CHICAGO -- The Rev. John Smyth, the beleaguered head of Maryville Academy, said Wednesday state officials had rebuffed his efforts to discuss the school's future.
"I wish we could sit down like true adults and think about the rights of the children and what's in the true interest of the children," Smyth told reporters after attending a Chicago City Council Finance Committee meeting.
Smyth, as well as Cook County State's Attorney Richard Devine and Cook County Public Guardian Patrick Murphy, had urged committee members to help keep the Des Plaines institution open despite a closure order by Illinois Gov. Rod Blagojevich.
Smyth suggested that rather than have a blanket transfer of all 138 of Maryville's residents to other facilities or foster care, residents who are older than 16 years should make their own decisions.
"I think they have a right to express their opinion and say, 'this is my life, and I have the right to do what's best for my life,' " said Smyth.
Devine said each child's situation should be examined carefully.
"What we have to do is look at each individual child. There may be instances where, because of the child and the care that's available, maybe everyone would agree a move in that particular case is warranted," said Devine.
Murphy, who earlier this week filed a lawsuit to hold off transferring residents, said the overwhelming majority of children would want to remain there.
"There are hundreds of kids in the system today who need places like Maryville, who need residential care," Murphy said.
The committee, which has no legal authority over the suburban school, recessed before a group of former Maryville students and their supporters backing closure could speak. Group members voiced their objections so vociferously, they had to be escorted out of the City Council chamber where the Finance Committee had been meeting.
"For them to close down the meeting was a disservice to these youth," said Toni Stith, leader of a parent advocacy group, For My Child. "They don't want Maryville exposed for the atrocities committed there. These kids are unemployed and without an education. The system has totally and completely failed them. For (Finance Committee Chairman) Ward Alderman Edward Burke to run the clock down on us was ridiculous and a slap in the face to these children."
Later, Chicago Mayor Richard Daley called Maryville a "great institution" and implied it might not be in the best interests of the children to be moved.
However, he said the Maryville issue is a state problem, not a local one.
"These are wards of the state of Illinois, not the city of Chicago," Daley said.
Outside the Council chamber, former Maryville residents shared horror stories from their time at the facility, including what they claimed were repeated instances of rape, torture, verbal abuse and physical abuse.

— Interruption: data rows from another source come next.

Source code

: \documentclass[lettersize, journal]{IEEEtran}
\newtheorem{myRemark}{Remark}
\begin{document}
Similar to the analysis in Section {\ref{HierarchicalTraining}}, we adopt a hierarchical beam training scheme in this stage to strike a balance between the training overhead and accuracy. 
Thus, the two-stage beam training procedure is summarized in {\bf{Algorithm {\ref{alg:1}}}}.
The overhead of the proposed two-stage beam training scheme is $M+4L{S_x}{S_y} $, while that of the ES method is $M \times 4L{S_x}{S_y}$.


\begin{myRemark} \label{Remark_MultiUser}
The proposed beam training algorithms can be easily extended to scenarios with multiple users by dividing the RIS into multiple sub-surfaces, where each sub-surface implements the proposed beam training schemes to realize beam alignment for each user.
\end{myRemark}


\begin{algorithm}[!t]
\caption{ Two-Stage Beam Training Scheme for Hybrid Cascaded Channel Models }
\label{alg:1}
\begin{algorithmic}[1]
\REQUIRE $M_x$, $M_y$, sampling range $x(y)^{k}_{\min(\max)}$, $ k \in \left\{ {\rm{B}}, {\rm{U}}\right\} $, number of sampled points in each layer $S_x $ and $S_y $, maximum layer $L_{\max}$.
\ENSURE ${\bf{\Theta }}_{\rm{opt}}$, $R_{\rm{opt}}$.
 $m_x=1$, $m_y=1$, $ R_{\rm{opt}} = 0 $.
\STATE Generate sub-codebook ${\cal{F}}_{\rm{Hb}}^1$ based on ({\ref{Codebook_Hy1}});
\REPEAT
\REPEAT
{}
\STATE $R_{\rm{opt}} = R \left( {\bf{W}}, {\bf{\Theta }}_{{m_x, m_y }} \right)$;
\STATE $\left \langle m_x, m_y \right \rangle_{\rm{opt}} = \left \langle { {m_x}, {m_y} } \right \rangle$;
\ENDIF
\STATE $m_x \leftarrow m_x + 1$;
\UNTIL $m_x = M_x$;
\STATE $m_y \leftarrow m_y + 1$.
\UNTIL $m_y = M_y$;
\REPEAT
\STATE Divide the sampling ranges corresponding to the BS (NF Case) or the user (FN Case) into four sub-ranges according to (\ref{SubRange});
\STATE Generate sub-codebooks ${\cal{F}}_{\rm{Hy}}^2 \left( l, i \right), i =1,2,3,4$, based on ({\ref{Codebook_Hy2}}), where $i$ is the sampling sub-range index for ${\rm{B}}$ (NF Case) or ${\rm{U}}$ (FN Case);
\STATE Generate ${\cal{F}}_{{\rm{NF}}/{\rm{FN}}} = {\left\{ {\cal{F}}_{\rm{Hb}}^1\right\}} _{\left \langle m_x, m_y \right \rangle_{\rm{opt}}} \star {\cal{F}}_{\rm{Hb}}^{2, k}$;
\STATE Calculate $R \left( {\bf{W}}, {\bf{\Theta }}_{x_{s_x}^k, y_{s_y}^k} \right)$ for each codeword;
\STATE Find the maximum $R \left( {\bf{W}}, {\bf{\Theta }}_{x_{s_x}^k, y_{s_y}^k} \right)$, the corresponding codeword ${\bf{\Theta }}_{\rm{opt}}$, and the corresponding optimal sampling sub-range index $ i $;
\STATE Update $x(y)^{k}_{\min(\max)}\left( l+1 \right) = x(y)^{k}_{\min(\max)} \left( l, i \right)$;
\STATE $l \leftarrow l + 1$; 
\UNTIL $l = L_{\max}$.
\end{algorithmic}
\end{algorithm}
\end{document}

"It is very unsafe," said Ramissa Maat, 16, who said she lived at Maryville for three years from age 10 to 13. "There have been numerous incidents where students have been raped by staff members and other students. My friend committed suicide because she couldn't handle the stress of living there."
Freddie Cavin, 18, who said he lived at Maryville from 1998 to 2002, said a staff member hit his friend over the head with a garbage can.
"It's not Father Smyth. It's the staff," Cavin said. "The only problem with Father Smyth is he won't listen to the kids about the staff."